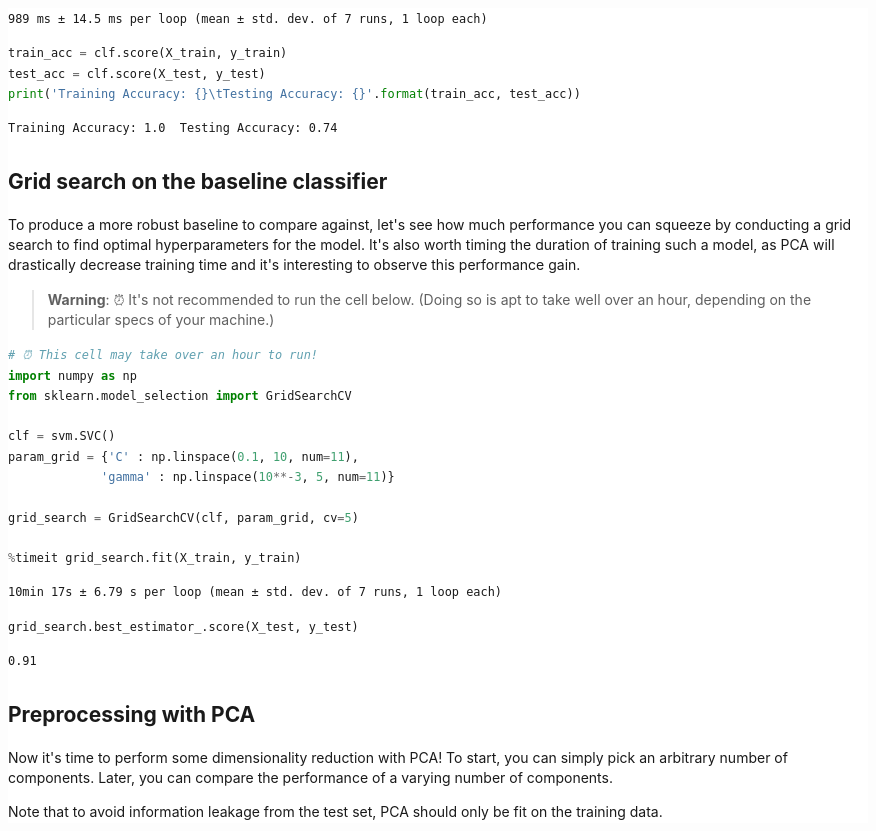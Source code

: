     989 ms ± 14.5 ms per loop (mean ± std. dev. of 7 runs, 1 loop each)



```python
train_acc = clf.score(X_train, y_train)
test_acc = clf.score(X_test, y_test)
print('Training Accuracy: {}\tTesting Accuracy: {}'.format(train_acc, test_acc))
```

    Training Accuracy: 1.0	Testing Accuracy: 0.74


## Grid search on the baseline classifier

To produce a more robust baseline to compare against, let's see how much performance you can squeeze by conducting a grid search to find optimal hyperparameters for the model. It's also worth timing the duration of training such a model, as PCA will drastically decrease training time and it's interesting to observe this performance gain.

> **Warning**: ⏰ It's not recommended to run the cell below. (Doing so is apt to take well over an hour, depending on the particular specs of your machine.)


```python
# ⏰ This cell may take over an hour to run!
import numpy as np
from sklearn.model_selection import GridSearchCV

clf = svm.SVC()
param_grid = {'C' : np.linspace(0.1, 10, num=11),
             'gamma' : np.linspace(10**-3, 5, num=11)}

grid_search = GridSearchCV(clf, param_grid, cv=5)

%timeit grid_search.fit(X_train, y_train)
```

    10min 17s ± 6.79 s per loop (mean ± std. dev. of 7 runs, 1 loop each)



```python
grid_search.best_estimator_.score(X_test, y_test)
```




    0.91



## Preprocessing with PCA

Now it's time to perform some dimensionality reduction with PCA! To start, you can simply pick an arbitrary number of components. Later, you can compare the performance of a varying number of components.

Note that to avoid information leakage from the test set, PCA should only be fit on the training data.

——

## Activity
Every line of the listing is to be repeated exactly, and the pictures are to be dropped.

## Solution to this task
Source code

:     989 ms ± 14.5 ms per loop (mean ± std. dev. of 7 runs, 1 loop each)



```python
train_acc = clf.score(X_train, y_train)
test_acc = clf.score(X_test, y_test)
print('Training Accuracy: {}\tTesting Accuracy: {}'.format(train_acc, test_acc))
```

    Training Accuracy: 1.0	Testing Accuracy: 0.74


## Grid search on the baseline classifier

To produce a more robust baseline to compare against, let's see how much performance you can squeeze by conducting a grid search to find optimal hyperparameters for the model. It's also worth timing the duration of training such a model, as PCA will drastically decrease training time and it's interesting to observe this performance gain.

> **Warning**: ⏰ It's not recommended to run the cell below. (Doing so is apt to take well over an hour, depending on the particular specs of your machine.)


```python
# ⏰ This cell may take over an hour to run!
import numpy as np
from sklearn.model_selection import GridSearchCV

clf = svm.SVC()
param_grid = {'C' : np.linspace(0.1, 10, num=11),
             'gamma' : np.linspace(10**-3, 5, num=11)}

grid_search = GridSearchCV(clf, param_grid, cv=5)

%timeit grid_search.fit(X_train, y_train)
```

    10min 17s ± 6.79 s per loop (mean ± std. dev. of 7 runs, 1 loop each)



```python
grid_search.best_estimator_.score(X_test, y_test)
```




    0.91



## Preprocessing with PCA

Now it's time to perform some dimensionality reduction with PCA! To start, you can simply pick an arbitrary number of components. Later, you can compare the performance of a varying number of components.

Note that to avoid information leakage from the test set, PCA should only be fit on the training data.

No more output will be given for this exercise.